Leo McKinstry on Andrew Hosken's biography of Ken Livingstone
One of Margaret Thatcher’s more bizarre achievements during her premiership was to have transformed Ken Livingstone from municipal hate figure into popular folk hero. When she embarked on her campaign in the mid-Eighties to abolish the Greater London Council because of its perceived inefficiencies, Ken Livingtone, the GLC’s leader, was probably the most despised politician in Britain, reviled for his infantile gesture politics, extravagance with public money and noisy support for violent Irish Republicanism. But the saga of GLC abolition completely altered his image. He was no longer the town hall Trot, the moustachioed Marxist, but the people’s champion battling against the wicked Tories bent on the destruction of local democracy.
Yet, for all his public appeal, Livingstone was left in the political wilderness by the GLC’s demise in 1986. He had once dreamt of becoming Labour leader, even Prime Minister, but, having been elected to Parliament in 1987, he remained a lonely backbencher for more than a decade. It was Tony Blair who revived his political fortunes by creating the post of London Mayor, a rich irony in that Blair loathed Livingstone almost as much as Thatcher did. Blair’s desperate attempts to stop Livingstone filling the new post, including even expelling him from the Labour Party, were to no avail. ‘As I was saying before I was rudely interrupted 14 years ago,’ said Livingstone on his election as Mayor in 2000, returning to take charge of the capital’s governance.

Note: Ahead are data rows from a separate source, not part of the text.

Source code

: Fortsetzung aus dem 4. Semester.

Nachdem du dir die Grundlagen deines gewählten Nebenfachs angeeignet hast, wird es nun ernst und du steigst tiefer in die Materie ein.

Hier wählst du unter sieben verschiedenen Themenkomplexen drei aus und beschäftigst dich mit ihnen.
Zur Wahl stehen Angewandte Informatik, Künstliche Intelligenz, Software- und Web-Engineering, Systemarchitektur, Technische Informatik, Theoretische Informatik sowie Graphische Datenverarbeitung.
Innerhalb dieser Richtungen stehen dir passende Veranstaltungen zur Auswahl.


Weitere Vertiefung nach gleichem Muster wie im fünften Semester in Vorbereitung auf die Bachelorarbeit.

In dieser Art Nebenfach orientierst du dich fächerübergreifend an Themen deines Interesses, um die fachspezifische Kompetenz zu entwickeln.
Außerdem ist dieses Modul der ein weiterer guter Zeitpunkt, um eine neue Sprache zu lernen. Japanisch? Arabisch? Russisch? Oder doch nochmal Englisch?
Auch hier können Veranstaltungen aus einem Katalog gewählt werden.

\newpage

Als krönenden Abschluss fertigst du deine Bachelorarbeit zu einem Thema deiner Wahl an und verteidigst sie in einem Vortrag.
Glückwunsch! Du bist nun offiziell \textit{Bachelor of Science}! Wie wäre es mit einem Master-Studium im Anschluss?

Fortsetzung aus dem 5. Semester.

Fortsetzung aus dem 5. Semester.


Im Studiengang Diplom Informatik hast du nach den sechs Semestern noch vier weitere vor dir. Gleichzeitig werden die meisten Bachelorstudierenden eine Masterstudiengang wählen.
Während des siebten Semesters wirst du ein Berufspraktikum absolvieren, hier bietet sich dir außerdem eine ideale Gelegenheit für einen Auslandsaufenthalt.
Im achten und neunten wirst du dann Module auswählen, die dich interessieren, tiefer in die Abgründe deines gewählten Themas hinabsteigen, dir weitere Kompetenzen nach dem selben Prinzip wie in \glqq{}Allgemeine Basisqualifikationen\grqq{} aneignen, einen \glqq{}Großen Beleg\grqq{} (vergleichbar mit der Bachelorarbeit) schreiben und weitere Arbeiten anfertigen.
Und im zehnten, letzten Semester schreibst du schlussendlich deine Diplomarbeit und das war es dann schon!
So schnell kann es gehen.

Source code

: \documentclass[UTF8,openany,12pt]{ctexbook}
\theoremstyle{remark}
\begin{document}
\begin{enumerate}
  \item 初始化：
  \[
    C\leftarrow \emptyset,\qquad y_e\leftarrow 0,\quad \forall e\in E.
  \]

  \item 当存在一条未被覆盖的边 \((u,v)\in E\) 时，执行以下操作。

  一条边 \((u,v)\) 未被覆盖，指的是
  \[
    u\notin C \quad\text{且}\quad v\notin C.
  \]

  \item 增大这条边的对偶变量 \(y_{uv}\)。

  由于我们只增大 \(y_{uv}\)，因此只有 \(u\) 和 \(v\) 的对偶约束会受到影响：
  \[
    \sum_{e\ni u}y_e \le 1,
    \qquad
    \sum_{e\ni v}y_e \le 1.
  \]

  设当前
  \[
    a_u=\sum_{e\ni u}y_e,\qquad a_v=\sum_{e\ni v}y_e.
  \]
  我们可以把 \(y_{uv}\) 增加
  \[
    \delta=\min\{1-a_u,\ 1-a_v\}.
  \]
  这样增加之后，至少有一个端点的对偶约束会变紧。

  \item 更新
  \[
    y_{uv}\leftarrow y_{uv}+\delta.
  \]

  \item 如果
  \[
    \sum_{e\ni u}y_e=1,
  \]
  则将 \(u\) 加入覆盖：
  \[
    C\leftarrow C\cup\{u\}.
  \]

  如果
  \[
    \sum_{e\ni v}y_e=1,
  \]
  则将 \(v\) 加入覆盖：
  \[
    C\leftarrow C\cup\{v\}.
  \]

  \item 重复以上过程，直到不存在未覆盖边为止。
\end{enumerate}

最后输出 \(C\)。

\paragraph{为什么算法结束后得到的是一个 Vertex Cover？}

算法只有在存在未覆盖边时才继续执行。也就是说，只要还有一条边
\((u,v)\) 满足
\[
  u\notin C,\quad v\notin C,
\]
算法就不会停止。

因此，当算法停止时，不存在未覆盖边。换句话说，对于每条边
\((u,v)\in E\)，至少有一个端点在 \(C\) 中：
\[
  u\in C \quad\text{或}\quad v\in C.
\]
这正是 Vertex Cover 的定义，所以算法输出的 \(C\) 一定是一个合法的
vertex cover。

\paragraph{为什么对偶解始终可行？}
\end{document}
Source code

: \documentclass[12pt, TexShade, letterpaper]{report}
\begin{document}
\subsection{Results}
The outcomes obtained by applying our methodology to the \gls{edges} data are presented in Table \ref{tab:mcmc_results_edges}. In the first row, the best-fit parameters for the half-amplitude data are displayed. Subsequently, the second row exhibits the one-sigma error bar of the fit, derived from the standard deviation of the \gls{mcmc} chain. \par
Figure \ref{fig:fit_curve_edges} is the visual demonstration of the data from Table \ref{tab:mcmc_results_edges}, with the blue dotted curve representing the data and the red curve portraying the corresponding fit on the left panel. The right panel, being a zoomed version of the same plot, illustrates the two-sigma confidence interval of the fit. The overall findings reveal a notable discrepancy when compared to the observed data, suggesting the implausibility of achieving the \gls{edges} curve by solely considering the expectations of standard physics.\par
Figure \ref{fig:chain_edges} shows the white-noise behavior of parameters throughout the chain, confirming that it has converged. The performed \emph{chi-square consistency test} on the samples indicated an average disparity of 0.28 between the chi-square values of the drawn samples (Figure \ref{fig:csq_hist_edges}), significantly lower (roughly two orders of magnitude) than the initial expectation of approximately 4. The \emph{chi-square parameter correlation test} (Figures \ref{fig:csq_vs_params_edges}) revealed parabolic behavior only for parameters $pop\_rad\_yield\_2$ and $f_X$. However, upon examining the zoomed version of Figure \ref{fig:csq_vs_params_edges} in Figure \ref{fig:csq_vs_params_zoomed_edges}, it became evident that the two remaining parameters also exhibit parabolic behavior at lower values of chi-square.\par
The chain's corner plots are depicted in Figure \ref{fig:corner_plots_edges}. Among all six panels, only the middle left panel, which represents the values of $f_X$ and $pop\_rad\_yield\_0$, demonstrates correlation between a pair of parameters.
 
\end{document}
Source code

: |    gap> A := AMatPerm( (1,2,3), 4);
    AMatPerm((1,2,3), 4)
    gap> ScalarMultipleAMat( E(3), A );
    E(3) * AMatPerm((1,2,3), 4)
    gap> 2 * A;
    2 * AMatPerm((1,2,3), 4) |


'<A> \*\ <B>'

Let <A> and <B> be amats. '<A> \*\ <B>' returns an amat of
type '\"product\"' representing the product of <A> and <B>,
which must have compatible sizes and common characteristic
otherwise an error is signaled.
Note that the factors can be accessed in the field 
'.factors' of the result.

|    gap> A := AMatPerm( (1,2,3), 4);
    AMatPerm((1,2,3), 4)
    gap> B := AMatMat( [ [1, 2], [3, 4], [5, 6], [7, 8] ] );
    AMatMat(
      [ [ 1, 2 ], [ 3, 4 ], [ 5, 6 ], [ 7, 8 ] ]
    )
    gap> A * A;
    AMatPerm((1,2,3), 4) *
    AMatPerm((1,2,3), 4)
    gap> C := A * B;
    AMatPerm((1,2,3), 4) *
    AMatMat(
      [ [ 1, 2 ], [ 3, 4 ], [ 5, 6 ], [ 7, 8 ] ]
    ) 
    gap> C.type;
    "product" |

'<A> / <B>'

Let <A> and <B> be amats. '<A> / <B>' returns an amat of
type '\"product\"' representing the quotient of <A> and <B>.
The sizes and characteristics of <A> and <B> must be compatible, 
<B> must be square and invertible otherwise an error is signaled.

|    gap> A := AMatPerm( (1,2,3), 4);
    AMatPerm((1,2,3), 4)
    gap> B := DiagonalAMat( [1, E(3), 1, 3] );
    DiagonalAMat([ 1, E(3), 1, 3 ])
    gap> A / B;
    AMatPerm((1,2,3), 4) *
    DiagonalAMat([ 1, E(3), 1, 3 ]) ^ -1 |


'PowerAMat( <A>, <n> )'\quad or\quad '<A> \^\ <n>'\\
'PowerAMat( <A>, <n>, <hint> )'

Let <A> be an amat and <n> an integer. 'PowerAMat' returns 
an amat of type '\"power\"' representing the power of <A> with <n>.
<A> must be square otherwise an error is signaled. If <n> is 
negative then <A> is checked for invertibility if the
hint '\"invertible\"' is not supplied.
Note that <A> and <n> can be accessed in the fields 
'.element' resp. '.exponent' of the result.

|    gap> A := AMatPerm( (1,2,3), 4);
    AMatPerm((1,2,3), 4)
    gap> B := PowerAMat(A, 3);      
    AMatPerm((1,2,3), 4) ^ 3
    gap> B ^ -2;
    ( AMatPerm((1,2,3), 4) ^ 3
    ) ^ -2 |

Livingstone’s volatile personality and stormy political career, which now stretches back almost four decades to his early years as a Lambeth councillor, should have made a fascinating biography. His tale has all the right ingredients for a gripping read, including endless controversy in the public arena and turbulence in the private. BBC reporter Andrew Hosken has certainly done a thorough job, conducting over 200 interviews for the book and mastering the alphabet soup of hard-Left-wing sectarian politics in London. His labours have unearthed some intriguing material, including the revelation that Livingstone has fathered five children by three different women, though Hosken refuses to provide any details about these fluid domestic arrangements. More disturbing is the account of Livingstone’s long-term involvement with the loathsome Workers Revolutionary Party, whose leader Gerry Healy was a vile demagogue, bully, liar, rapist, drunk and fraudster. Through diligent research, Hosken provides damning evidence that Livingstone’s radical newsletter of the early Eighties, Labour Herald, was printed by the WRP when the group was bankrolled by the Libyan regime of Colonel Gadaffi. Absurdly, when Gerry Healy was exposed by his own WRP members for his monstrous reign of abuse, Livingstone claimed the whole affair was nothing more than a conspiracy by MI5.